* [Aim of the task] Give back exactly the lines running from the line with "A difference when" to the end of the entries, and only those lines.

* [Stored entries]
%%
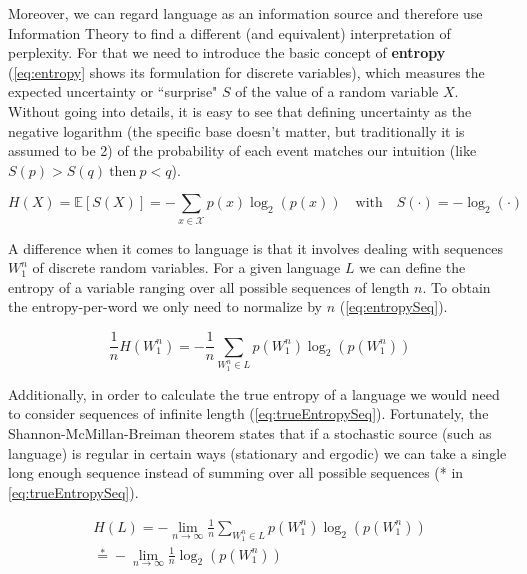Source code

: Moreover, we can regard language as an information source and therefore use Information Theory to find a different (and equivalent) interpretation of perplexity. For that we need to introduce the basic concept of \textbf{entropy} (\autoref{eq:entropy} shows its formulation for discrete variables), which measures the expected uncertainty or ``surprise" $S$ of the value of a random variable $X$. Without going into details, it is easy to see that defining uncertainty as the negative logarithm (the specific base doesn't matter, but traditionally it is assumed to be 2) of the probability of each event matches our intuition (like $S(p)>S(q) \ \text{then} \ p<q$).

\begin{equation} \label{eq:entropy}
	H(X)=\mathbb{E}[S(X)]=-\sum_{x \in \mathcal{X}}p(x)\log_2(p(x)) \quad \text{with} \quad S(\cdot)=-\log_2(\cdot)
\end{equation}

A difference when it comes to language is that it involves dealing with sequences $W_1^n$ of discrete random variables. For a given language $L$ we can define the entropy of a variable ranging over all possible sequences of length $n$. To obtain the entropy-per-word we only need to normalize by $n$ (\autoref{eq:entropySeq}).

\begin{equation} \label{eq:entropySeq}
	\frac{1}{n} H(W_1^n) = -\frac{1}{n}\sum_{W_1^n \in L}p(W_1^n)\log_2(p(W_1^n))
\end{equation}

Additionally, in order to calculate the true entropy of a language we would need to consider sequences of infinite length (\autoref{eq:trueEntropySeq}). Fortunately, the Shannon-McMillan-Breiman theorem states that if a stochastic source (such as language) is regular in certain ways (stationary and ergodic) we can take a single long enough sequence instead of summing over all possible sequences (* in \autoref{eq:trueEntropySeq}).

\begin{equation} \label{eq:trueEntropySeq}
	\begin{gathered}
		H(L) = -\lim\limits_{n \rightarrow \infty}\frac{1}{n}\sum_{W_1^n \in L}p(W_1^n)\log_2(p(W_1^n))\\
		\stackrel{*}{=} -\lim\limits_{n \rightarrow \infty}\frac{1}{n}\log_2(p(W_1^n))
	\end{gathered}
\end{equation}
%%
* [Answer to the exercise]
A difference when it comes to language is that it involves dealing with sequences $W_1^n$ of discrete random variables. For a given language $L$ we can define the entropy of a variable ranging over all possible sequences of length $n$. To obtain the entropy-per-word we only need to normalize by $n$ (\autoref{eq:entropySeq}).

\begin{equation} \label{eq:entropySeq}
	\frac{1}{n} H(W_1^n) = -\frac{1}{n}\sum_{W_1^n \in L}p(W_1^n)\log_2(p(W_1^n))
\end{equation}

Additionally, in order to calculate the true entropy of a language we would need to consider sequences of infinite length (\autoref{eq:trueEntropySeq}). Fortunately, the Shannon-McMillan-Breiman theorem states that if a stochastic source (such as language) is regular in certain ways (stationary and ergodic) we can take a single long enough sequence instead of summing over all possible sequences (* in \autoref{eq:trueEntropySeq}).

\begin{equation} \label{eq:trueEntropySeq}
	\begin{gathered}
		H(L) = -\lim\limits_{n \rightarrow \infty}\frac{1}{n}\sum_{W_1^n \in L}p(W_1^n)\log_2(p(W_1^n))\\
		\stackrel{*}{=} -\lim\limits_{n \rightarrow \infty}\frac{1}{n}\log_2(p(W_1^n))
	\end{gathered}
\end{equation}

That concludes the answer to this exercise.